Big Brother Or Big Savings? Is Telematics Right For You?

Gabriel Botelho2023-01-02

How much is your privacy worth? In Car Insurance Premiums. Telematics is car/auto insurance that monitors a person's driving habits. Monitoring includes how far, how fast, and how often they brake or accelerate when they drive. It's supposed to lower insurance premiums for some drivers based on their specific behaviors.

If you care about your privacy while in your car you might not want to sign up for telematics. If you’re a good driver, based on the criteria that feed into most pricing models, and believe you can keep that track record then telematics might be able to offer some discounts.

There are obvious privacy and discrimination concerns. To monitor a person's driving habits, insurers often install a device that tracks the vehicle's movements and sends the data to an analytics company or back to the insurer. The telemetry sent includes your location and driving history, enabling your habits and behavioral profile to be traced. The truth is that it still leaks less data than your phone. 

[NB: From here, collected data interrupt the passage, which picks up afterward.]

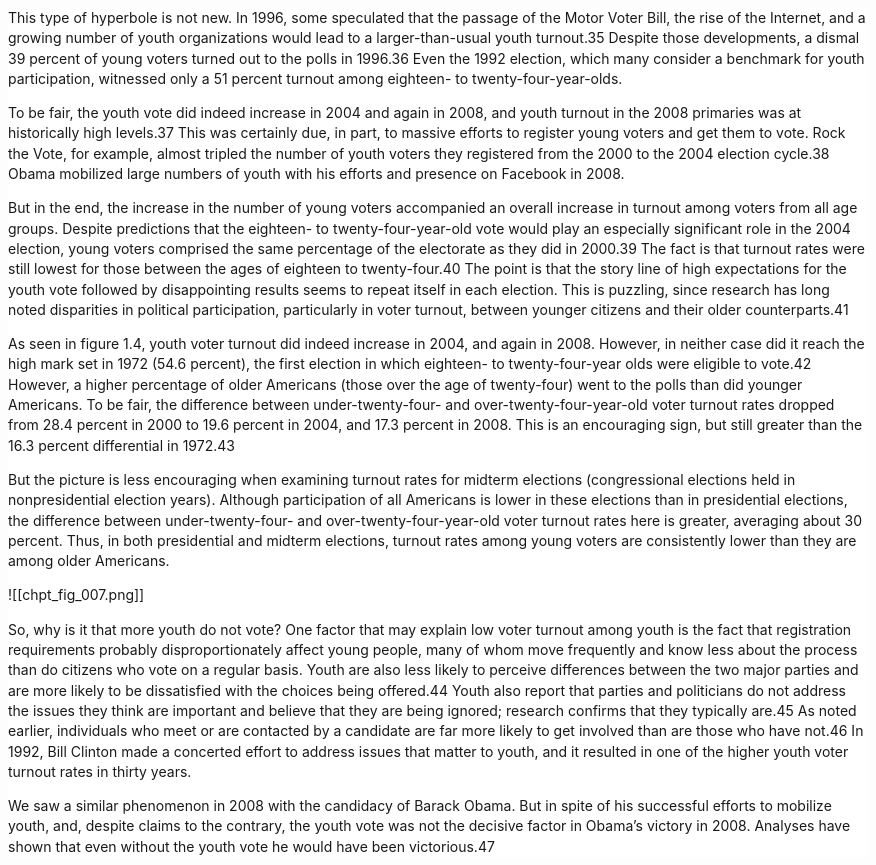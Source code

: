 This type of hyperbole is not new. In 1996, some speculated that the passage of the Motor Voter Bill, the rise of the Internet, and a growing number of youth organizations would lead to a larger-than-usual youth turnout.35 Despite those developments, a dismal 39 percent of young voters turned out to the polls in 1996.36 Even the 1992 election, which many consider a benchmark for youth participation, witnessed only a 51 percent turnout among eighteen- to twenty-four-year-olds.

To be fair, the youth vote did indeed increase in 2004 and again in 2008, and youth turnout in the 2008 primaries was at historically high levels.37 This was certainly due, in part, to massive efforts to register young voters and get them to vote. Rock the Vote, for example, almost tripled the number of youth voters they registered from the 2000 to the 2004 election cycle.38 Obama mobilized large numbers of youth with his efforts and presence on Facebook in 2008.

But in the end, the increase in the number of young voters accompanied an overall increase in turnout among voters from all age groups. Despite predictions that the eighteen- to twenty-four-year-old vote would play an especially significant role in the 2004 election, young voters comprised the same percentage of the electorate as they did in 2000.39 The fact is that turnout rates were still lowest for those between the ages of eighteen to twenty-four.40 The point is that the story line of high expectations for the youth vote followed by disappointing results seems to repeat itself in each election. This is puzzling, since research has long noted disparities in political participation, particularly in voter turnout, between younger citizens and their older counterparts.41

As seen in figure 1.4, youth voter turnout did indeed increase in 2004, and again in 2008. However, in neither case did it reach the high mark set in 1972 (54.6 percent), the first election in which eighteen- to twenty-four-year olds were eligible to vote.42 However, a higher percentage of older Americans (those over the age of twenty-four) went to the polls than did younger Americans. To be fair, the difference between under-twenty-four- and over-twenty-four-year-old voter turnout rates dropped from 28.4 percent in 2000 to 19.6 percent in 2004, and 17.3 percent in 2008. This is an encouraging sign, but still greater than the 16.3 percent differential in 1972.43

But the picture is less encouraging when examining turnout rates for midterm elections (congressional elections held in nonpresidential election years). Although participation of all Americans is lower in these elections than in presidential elections, the difference between under-twenty-four- and over-twenty-four-year-old voter turnout rates here is greater, averaging about 30 percent. Thus, in both presidential and midterm elections, turnout rates among young voters are consistently lower than they are among older Americans.

![[chpt_fig_007.png]]

So, why is it that more youth do not vote? One factor that may explain low voter turnout among youth is the fact that registration requirements probably disproportionately affect young people, many of whom move frequently and know less about the process than do citizens who vote on a regular basis. Youth are also less likely to perceive differences between the two major parties and are more likely to be dissatisfied with the choices being offered.44 Youth also report that parties and politicians do not address the issues they think are important and believe that they are being ignored; research confirms that they typically are.45 As noted earlier, individuals who meet or are contacted by a candidate are far more likely to get involved than are those who have not.46 In 1992, Bill Clinton made a concerted effort to address issues that matter to youth, and it resulted in one of the higher youth voter turnout rates in thirty years.

We saw a similar phenomenon in 2008 with the candidacy of Barack Obama. But in spite of his successful efforts to mobilize youth, and, despite claims to the contrary, the youth vote was not the decisive factor in Obama’s victory in 2008. Analyses have shown that even without the youth vote he would have been victorious.47
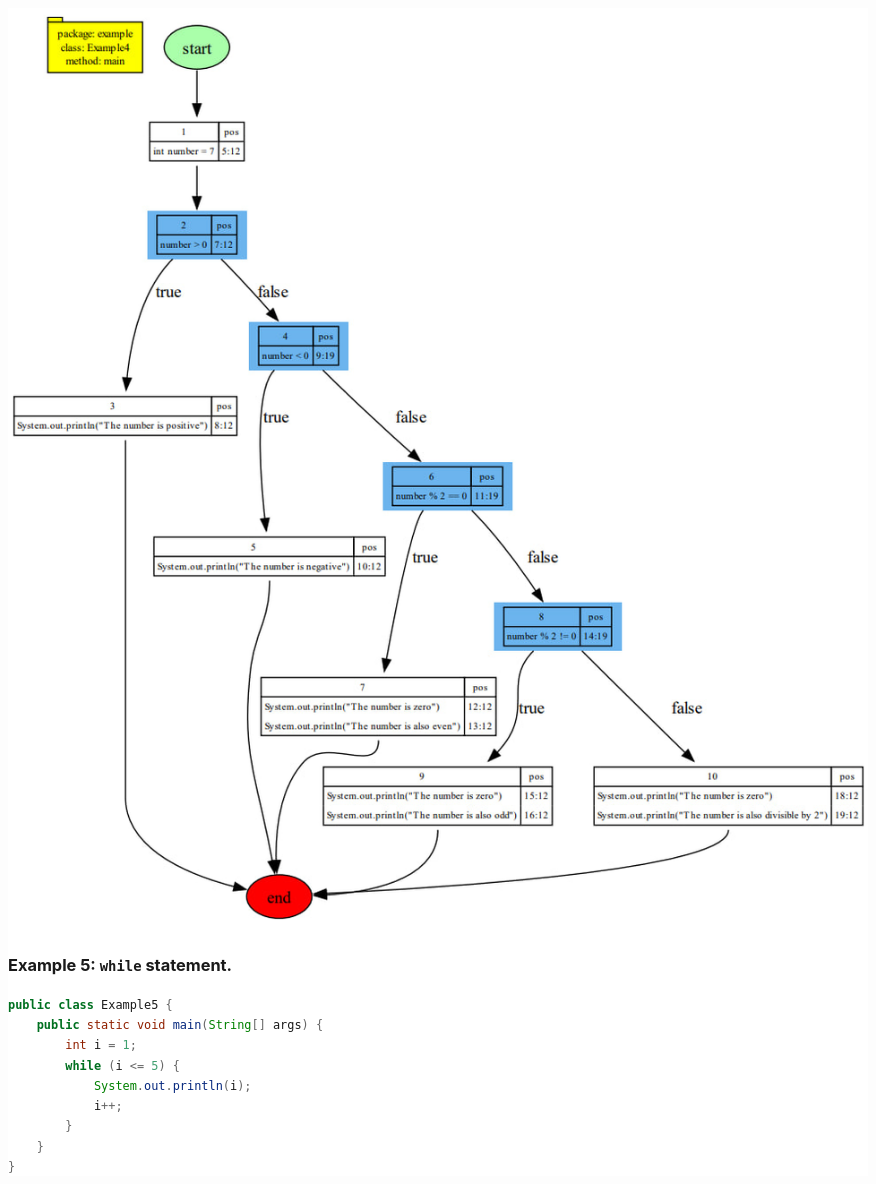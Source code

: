 ![](docs/Example4.jpg)

### Example 5: `while` statement.

```java
public class Example5 {
    public static void main(String[] args) {
        int i = 1;
        while (i <= 5) {
            System.out.println(i);
            i++;
        }
    }
}
```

Some comparative experiences from Reddit: telematics users in the UK, often harbingers for the tech and regulatory futures of Americans, report challenges to getting into the discount brackets that made the lower premiums available in the first place. A dutch/german worries about the privacy implications of their telematics system and how the presence of an analytics company storing his data affects him. In addition to complaining about the difficulty of achieving the highest scores on the telematics discount machine CalebWhiskey a user in the /r/insurance subreddit who claims to work in insurance pricing, offers this useful summary

"As with everything in insurance pricing, it varies from company to company. Generally speaking, everyone offers an up-front participation discount to encourage use. From there, companies either only discount farther so that “good” drivers get an even bigger discount and “bad” drivers don’t lose their participation OR “good” drivers get an even bigger discount and “bad” drivers get surcharged higher than they would have before. Once a company knows your score, it depends on the state and company- if you choose to leave the telematics program, you could either go back to the non-telematics price like nothing happened OR the company might freeze your telematics score at that higher rate and you are stuck with the surcharge and no way to get out."


It's clear from this casual survey that users deserve more transparency in how insurers use telematics. Their recent legalization in California has been the conclusion of a long a drawn out, and insurance-related fight. Previously only CA banned telematics of the five states (NY, TX, WA, FL are the others) Coverage Cat operates in. The change prompted the NGO Consumer Watchdog to raise concerns about automotive telematics and raise concerns about discriminatory pricing in homeowners insurance. 

While telematics insurance has the potential to offer lower premiums to some drivers, consumers deserve more transparency in data collection and pricing practices. Significant telematics discounts also need to be examined to ensure they deliver as much consumer benefit as promised and don't discriminate against driver groups.